I did a sample test and found this, a bit strange result.

I did a comparison run using Aggregator 'without' and 'with' asserting that the incoming rows are sorted. I tested it for about 1 million incoming rows with data being in a sorted order.

I expected that the Job should perform better if we assert to the Aggregator that the data is sorted. But unlikely for me, running the Job with asserting the data to be sorted took a little more time than running it without asserting it as sorted.

Is it justifiable that why when asserting the sort order. it takes more time?

Thanks.

chulett · Post by **chulett** » Fri Apr 20, 2007 11:22 am

No, it should take significantly less time - if done properly. You need to sort in a manner that supports the aggregation being done. Otherwise, your 'sort' time is wasted as the stage cannot utilize the data in the order you've sent it.

You can tell you got an issue if you sort the data, assert that sorted order and the stage is still a 'bottleneck' - all rows flow in before any flow out. You haven't sorted the incoming data properly. Proper sorting will allow output rows to flow from the stage at every 'sort break'.

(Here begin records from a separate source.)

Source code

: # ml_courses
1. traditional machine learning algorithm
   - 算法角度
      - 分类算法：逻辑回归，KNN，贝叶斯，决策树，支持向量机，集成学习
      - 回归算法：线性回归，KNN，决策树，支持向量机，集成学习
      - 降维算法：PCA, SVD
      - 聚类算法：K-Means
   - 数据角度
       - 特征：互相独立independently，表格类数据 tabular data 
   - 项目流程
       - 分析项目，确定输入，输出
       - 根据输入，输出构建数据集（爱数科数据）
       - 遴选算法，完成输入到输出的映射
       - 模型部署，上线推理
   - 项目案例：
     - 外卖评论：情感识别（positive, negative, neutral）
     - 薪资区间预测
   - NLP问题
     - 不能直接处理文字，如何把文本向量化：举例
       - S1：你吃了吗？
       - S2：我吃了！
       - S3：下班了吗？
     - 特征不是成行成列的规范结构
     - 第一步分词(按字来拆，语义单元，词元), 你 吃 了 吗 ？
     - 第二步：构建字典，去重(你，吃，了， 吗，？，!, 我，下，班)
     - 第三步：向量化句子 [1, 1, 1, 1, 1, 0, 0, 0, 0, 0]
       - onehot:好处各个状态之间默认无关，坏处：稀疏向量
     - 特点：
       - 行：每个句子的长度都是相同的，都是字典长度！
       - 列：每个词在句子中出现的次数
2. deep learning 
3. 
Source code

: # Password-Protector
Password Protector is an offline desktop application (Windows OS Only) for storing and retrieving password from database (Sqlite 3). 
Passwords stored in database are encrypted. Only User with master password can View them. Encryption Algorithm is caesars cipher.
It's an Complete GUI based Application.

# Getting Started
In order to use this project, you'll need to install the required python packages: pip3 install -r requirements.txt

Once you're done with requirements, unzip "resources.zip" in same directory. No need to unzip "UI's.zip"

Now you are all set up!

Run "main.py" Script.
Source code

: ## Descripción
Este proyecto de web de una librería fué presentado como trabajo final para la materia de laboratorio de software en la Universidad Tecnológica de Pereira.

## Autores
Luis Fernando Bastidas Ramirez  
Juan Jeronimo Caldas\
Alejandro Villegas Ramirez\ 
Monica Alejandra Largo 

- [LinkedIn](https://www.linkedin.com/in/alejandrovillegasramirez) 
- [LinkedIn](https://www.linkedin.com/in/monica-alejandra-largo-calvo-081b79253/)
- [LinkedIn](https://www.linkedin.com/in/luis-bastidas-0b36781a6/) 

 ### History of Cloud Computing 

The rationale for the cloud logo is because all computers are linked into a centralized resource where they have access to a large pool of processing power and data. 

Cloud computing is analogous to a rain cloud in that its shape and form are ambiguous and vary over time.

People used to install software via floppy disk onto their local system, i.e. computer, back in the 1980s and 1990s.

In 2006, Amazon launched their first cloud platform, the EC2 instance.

vnspn · Post by **vnspn** » Fri Apr 20, 2007 1:08 pm

The incoming data is already sorted on the column that I want it to be aggregated. The source is from a flat file.

The column on which it is sorted contains a combination of alpha-numeric values. So it is not in an ascending or descending order that DataStage expects but it is groups based on a particular order.

So, I specified the option 'Ignore' as the Sort Order in the inputs tab of the Aggregator. It works as expected; output rows flow from the stage whenever there is a 'sort break'.

But still it takes more time than running without asserting that it is sorted.

chulett · Post by **chulett** » Fri Apr 20, 2007 1:28 pm

vnspn wrote:So, I specified the option 'Ignore' as the Sort Order in the inputs tab of the Aggregator.

Ignore is a dangerous option. Are you sure you truly have something more complex than can be declared as ascending or descending? Could it not be properly sorted so that it can be? Sure seems like it could be with a single column but you'd have to post examples of your data to confirm.

And are you sure you get identical output in both cases?

DSguru2B · Post by **DSguru2B** » Fri Apr 20, 2007 1:30 pm

vnspn wrote:The incoming data is already sorted on the column that I want it to be aggregated. The source is from a flat file.

Plus, the sorting is to be done and specified on the grouping key and not on columns that are aggregated.

vnspn · Post by **vnspn** » Fri Apr 20, 2007 2:13 pm

Yes, I do get the same identical output in both cases.

Ok, here is a sample of the column values that is in a particular sorted order,

001ZQ
002ZQ
001ZR
001ZT
E4400
E4400

If I specify this as to be 'Ascending' in sort order, then I get an error as DataStage expects the 3rd row to be in the 2nd position. Hope I'm clear here. The rows are in a particular grouped order.

DSguru2B, sorry for making a mistake while typing. It is sorted on the grouping key only.

ray.wurlod · Post by **ray.wurlod** » Fri Apr 20, 2007 3:52 pm

When you assert that the data are sorted, the Aggreagator stage must include a check for "row out of order" - and abort if one is found.

It is probably this check that accounts for the difference.